Next: Understanding Your Parser, Up: Debugging Your Parser [Contents][Index]
Solving conflicts is probably the most delicate part of the design of an LR parser, as demonstrated by the number of sections devoted to them in this very documentation. To solve a conflict, one must understand it: when does it occur? Is it because of a flaw in the grammar? Is it rather because LR(1) cannot cope with this grammar?
One difficulty is that conflicts occur in the automaton, and it can be tricky to relate them to issues in the grammar itself.
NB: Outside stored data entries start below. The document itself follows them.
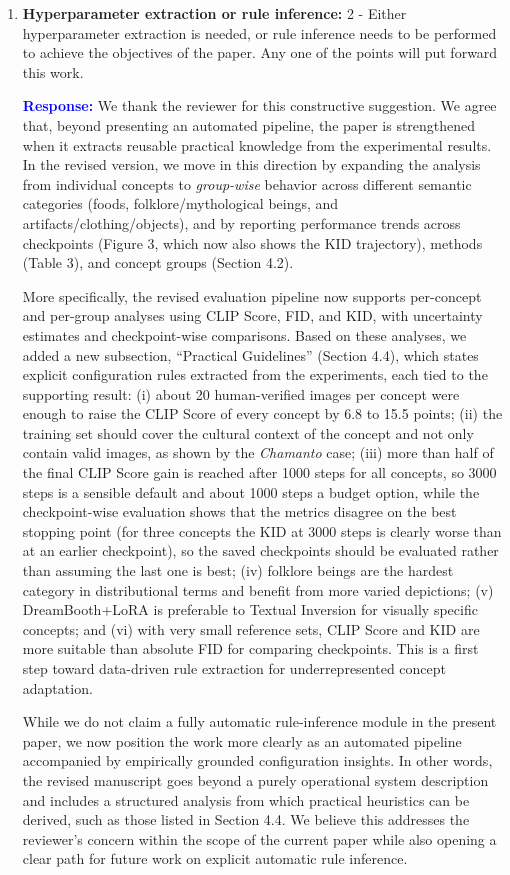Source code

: \documentclass[11pt]{article}
\begin{document}
\begin{enumerate}[label=\textbf{C\arabic*.}, leftmargin=*]
\item \textbf{Hyperparameter extraction or rule inference:} 2 - Either hyperparameter extraction is needed, or rule inference needs to be performed to achieve the objectives of the paper. Any one of the points will put forward this work.

\textbf{\textcolor{blue}{Response:}} We thank the reviewer for this constructive suggestion. We agree that, beyond presenting an automated pipeline, the paper is strengthened when it extracts reusable practical knowledge from the experimental results. In the revised version, we move in this direction by expanding the analysis from individual concepts to \emph{group-wise} behavior across different semantic categories (foods, folklore/mythological beings, and artifacts/clothing/objects), and by reporting performance trends across checkpoints (Figure 3, which now also shows the KID trajectory), methods (Table 3), and concept groups (Section 4.2).

More specifically, the revised evaluation pipeline now supports per-concept and per-group analyses using CLIP Score, FID, and KID, with uncertainty estimates and checkpoint-wise comparisons. Based on these analyses, we added a new subsection, ``Practical Guidelines'' (Section 4.4), which states explicit configuration rules extracted from the experiments, each tied to the supporting result: (i) about 20 human-verified images per concept were enough to raise the CLIP Score of every concept by 6.8 to 15.5 points; (ii) the training set should cover the cultural context of the concept and not only contain valid images, as shown by the \textit{Chamanto} case; (iii) more than half of the final CLIP Score gain is reached after 1000 steps for all concepts, so 3000 steps is a sensible default and about 1000 steps a budget option, while the checkpoint-wise evaluation shows that the metrics disagree on the best stopping point (for three concepts the KID at 3000 steps is clearly worse than at an earlier checkpoint), so the saved checkpoints should be evaluated rather than assuming the last one is best; (iv) folklore beings are the hardest category in distributional terms and benefit from more varied depictions; (v) DreamBooth+LoRA is preferable to Textual Inversion for visually specific concepts; and (vi) with very small reference sets, CLIP Score and KID are more suitable than absolute FID for comparing checkpoints. This is a first step toward data-driven rule extraction for underrepresented concept adaptation.

While we do not claim a fully automatic rule-inference module in the present paper, we now position the work more clearly as an automated pipeline accompanied by empirically grounded configuration insights. In other words, the revised manuscript goes beyond a purely operational system description and includes a structured analysis from which practical heuristics can be derived, such as those listed in Section 4.4. We believe this addresses the reviewer’s concern within the scope of the current paper while also opening a clear path for future work on explicit automatic rule inference.
\end{enumerate}
\end{document}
With experience and patience, analysis of the detailed description of the automaton (see Understanding Your Parser) allows one to find example strings that reach these conflicts.
That task is made much easier thanks to the generation of counterexamples, initially developed by Chinawat Isradisaikul and Andrew Myers (see Isradisaikul 2015).
As a first example, see the grammar of Shift/Reduce Conflicts, which features one shift/reduce conflict:
$ bison else.y else.y: warning: 1 shift/reduce conflict [-Wconflicts-sr] else.y: note: rerun with option '-Wcounterexamples' to generate conflict counterexamples
Let’s rerun bison
with the option
-Wcex/-Wcounterexamples:
else.y: warning: 1 shift/reduce conflict [-Wconflicts-sr] else.y: warning: shift/reduce conflict on token "else" [-Wcounterexamples]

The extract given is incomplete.